**Task details**
For each line below that includes the string "give", show the whole line.

++++ Material to process ++++

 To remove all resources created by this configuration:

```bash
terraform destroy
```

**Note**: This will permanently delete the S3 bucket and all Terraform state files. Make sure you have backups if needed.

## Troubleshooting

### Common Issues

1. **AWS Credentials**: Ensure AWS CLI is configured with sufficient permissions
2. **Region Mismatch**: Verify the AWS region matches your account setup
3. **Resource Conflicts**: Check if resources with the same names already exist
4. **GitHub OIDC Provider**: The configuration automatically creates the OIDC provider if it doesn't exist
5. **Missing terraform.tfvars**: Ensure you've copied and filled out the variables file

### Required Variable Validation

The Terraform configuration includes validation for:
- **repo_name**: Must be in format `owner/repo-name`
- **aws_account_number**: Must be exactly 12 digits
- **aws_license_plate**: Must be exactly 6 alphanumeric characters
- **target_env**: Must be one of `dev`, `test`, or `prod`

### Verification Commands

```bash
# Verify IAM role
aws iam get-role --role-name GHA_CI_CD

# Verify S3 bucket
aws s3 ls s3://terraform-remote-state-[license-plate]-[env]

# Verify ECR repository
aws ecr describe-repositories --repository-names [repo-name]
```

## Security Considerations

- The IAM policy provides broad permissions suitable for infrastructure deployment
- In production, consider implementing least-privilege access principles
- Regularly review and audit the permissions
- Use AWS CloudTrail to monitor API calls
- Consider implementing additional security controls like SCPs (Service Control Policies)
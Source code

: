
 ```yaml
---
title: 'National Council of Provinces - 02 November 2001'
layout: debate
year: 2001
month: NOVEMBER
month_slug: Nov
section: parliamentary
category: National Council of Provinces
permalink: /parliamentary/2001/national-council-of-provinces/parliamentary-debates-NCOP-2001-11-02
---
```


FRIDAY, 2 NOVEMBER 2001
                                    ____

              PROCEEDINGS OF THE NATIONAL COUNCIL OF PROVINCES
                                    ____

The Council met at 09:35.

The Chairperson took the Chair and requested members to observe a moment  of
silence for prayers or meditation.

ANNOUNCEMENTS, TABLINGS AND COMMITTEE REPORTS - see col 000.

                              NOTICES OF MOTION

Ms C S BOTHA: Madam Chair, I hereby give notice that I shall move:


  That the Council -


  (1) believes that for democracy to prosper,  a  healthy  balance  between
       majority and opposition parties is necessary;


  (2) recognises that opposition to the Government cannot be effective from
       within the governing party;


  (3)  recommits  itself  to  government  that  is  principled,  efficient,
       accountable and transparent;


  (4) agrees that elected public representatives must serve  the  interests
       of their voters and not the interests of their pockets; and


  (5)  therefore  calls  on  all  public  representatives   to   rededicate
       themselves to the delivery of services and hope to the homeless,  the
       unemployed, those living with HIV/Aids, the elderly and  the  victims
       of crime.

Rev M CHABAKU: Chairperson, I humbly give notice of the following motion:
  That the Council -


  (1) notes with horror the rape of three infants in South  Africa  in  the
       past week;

++++

**Task response**
Ms C S BOTHA: Madam Chair, I hereby give notice that I shall move:
Rev M CHABAKU: Chairperson, I humbly give notice of the following motion:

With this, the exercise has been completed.